Problem statement
The response should hold each line from the entries below where "candraega" is found.
[Start of Attachment]
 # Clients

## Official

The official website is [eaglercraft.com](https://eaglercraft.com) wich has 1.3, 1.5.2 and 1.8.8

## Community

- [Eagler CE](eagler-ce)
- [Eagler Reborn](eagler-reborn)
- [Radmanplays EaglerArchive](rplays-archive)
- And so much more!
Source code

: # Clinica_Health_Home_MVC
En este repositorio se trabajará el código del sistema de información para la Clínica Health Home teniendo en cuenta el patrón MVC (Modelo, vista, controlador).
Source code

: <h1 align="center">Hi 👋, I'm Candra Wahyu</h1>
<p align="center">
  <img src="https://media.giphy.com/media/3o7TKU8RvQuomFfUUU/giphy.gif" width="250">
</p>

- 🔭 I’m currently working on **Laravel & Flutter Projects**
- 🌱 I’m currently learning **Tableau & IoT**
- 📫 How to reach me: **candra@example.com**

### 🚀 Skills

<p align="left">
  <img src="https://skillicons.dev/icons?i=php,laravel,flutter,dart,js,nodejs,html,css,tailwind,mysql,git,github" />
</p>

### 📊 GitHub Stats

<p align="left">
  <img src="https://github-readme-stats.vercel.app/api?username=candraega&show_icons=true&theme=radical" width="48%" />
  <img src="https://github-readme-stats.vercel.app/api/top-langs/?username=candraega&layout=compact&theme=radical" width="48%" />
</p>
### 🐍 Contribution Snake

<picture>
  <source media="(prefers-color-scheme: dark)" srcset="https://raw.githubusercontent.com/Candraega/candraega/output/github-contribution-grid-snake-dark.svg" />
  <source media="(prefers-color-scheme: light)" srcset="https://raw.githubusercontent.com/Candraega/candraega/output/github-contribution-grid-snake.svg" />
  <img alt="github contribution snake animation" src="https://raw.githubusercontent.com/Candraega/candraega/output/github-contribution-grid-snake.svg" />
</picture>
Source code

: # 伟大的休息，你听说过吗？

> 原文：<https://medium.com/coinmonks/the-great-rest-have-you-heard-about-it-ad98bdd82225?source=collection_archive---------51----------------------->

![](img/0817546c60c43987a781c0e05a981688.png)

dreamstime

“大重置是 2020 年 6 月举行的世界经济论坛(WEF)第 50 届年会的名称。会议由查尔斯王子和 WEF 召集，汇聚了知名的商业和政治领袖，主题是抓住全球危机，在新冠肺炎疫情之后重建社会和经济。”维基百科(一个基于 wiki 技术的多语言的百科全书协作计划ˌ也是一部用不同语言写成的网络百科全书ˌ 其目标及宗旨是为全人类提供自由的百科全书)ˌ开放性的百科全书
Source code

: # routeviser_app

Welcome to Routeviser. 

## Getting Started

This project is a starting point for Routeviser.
[End of Attachment]
Result of the exercise
  <img src="https://github-readme-stats.vercel.app/api?username=candraega&show_icons=true&theme=radical" width="48%" />
  <img src="https://github-readme-stats.vercel.app/api/top-langs/?username=candraega&layout=compact&theme=radical" width="48%" />
  <source media="(prefers-color-scheme: dark)" srcset="https://raw.githubusercontent.com/Candraega/candraega/output/github-contribution-grid-snake-dark.svg" />
  <source media="(prefers-color-scheme: light)" srcset="https://raw.githubusercontent.com/Candraega/candraega/output/github-contribution-grid-snake.svg" />
  <img alt="github contribution snake animation" src="https://raw.githubusercontent.com/Candraega/candraega/output/github-contribution-grid-snake.svg" />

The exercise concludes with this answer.